The Council has reported taking action to close one of Uxbridge Road's many shisha clubs on the grounds that it does not have the right license to operate that way and in any case creates noise and bother for residents. Which would all be mundane enough and not particularly worth flagging up if it wasn't for the fact that the real context of this is the fact that the clubs are used by the Somali community in W12 who themselves were criticised following the spate of stabbings that occurred after disturbances outside these clubs up and down Uxbridge Road in December.
All of a sudden this gets a bit more sensitive. We had the dodgy and unduly dramatic reporting of those incidents at the time, but we also had the recognition that there was a problem that needed to be addressed. What I'm less clear about is what clamping down on shisha clubs actually does to address that problem.

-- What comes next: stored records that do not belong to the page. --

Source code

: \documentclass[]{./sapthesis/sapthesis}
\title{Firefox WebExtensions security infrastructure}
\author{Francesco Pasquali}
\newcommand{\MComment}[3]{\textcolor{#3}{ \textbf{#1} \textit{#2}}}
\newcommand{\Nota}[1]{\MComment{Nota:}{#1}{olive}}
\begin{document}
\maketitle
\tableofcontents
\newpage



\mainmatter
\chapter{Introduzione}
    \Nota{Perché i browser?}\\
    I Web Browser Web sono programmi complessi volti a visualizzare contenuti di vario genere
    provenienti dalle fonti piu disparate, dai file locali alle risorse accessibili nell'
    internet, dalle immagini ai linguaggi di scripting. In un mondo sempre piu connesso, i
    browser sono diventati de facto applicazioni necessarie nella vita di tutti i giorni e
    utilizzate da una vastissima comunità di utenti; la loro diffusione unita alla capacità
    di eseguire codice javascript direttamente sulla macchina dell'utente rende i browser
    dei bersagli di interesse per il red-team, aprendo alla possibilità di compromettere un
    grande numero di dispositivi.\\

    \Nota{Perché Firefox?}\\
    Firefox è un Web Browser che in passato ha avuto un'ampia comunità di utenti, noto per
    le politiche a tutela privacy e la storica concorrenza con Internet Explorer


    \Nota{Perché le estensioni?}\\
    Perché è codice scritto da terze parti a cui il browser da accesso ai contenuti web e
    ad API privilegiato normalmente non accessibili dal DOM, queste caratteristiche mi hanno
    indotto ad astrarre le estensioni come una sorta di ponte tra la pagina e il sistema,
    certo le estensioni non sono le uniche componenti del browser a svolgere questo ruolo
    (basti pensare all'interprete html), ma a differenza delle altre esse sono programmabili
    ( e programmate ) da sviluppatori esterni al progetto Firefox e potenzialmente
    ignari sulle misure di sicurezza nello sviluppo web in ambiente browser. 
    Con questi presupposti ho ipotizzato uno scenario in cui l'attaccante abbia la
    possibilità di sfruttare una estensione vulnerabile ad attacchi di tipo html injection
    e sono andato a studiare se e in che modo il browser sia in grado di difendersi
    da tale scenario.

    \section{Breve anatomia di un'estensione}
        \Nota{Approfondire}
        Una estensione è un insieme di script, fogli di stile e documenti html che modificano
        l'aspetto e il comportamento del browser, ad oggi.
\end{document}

For a start how much noise and bother do they create when compared to, for example, some of the clapped out pubs that we have in our area? It's worth bearing in mind that the people in these clubs don't generally drink. Unlike some of the worse-for-wear badly singing and shouting patrons of the pubs at kicking out time. Even on sunday they come shouting out of those places. I should say here that I don't have to live next to either of them - and some of you do, so you may have a very different view.
And if the Council's own press release doesn't even mention the big picture that they are trying to tackle here what hope is there of a genuinely effective strategy of combating a violence and intimidation problem? The answer is not, surely, to clamp down on cafes but to work with the community over the long term to work through what I imagine are very deep seated problems that may be behind isolated flashes of violence of the sort we saw in December. It's worth bearing in mind that if you spent some of your childhood in one of the worst war zones in Africa, you might just bring some of that with you when you come here. No easy answers - but that's precisely why we shouldn't be looking for the easy answers which this sort of 'cafe clampdown' seems to be about.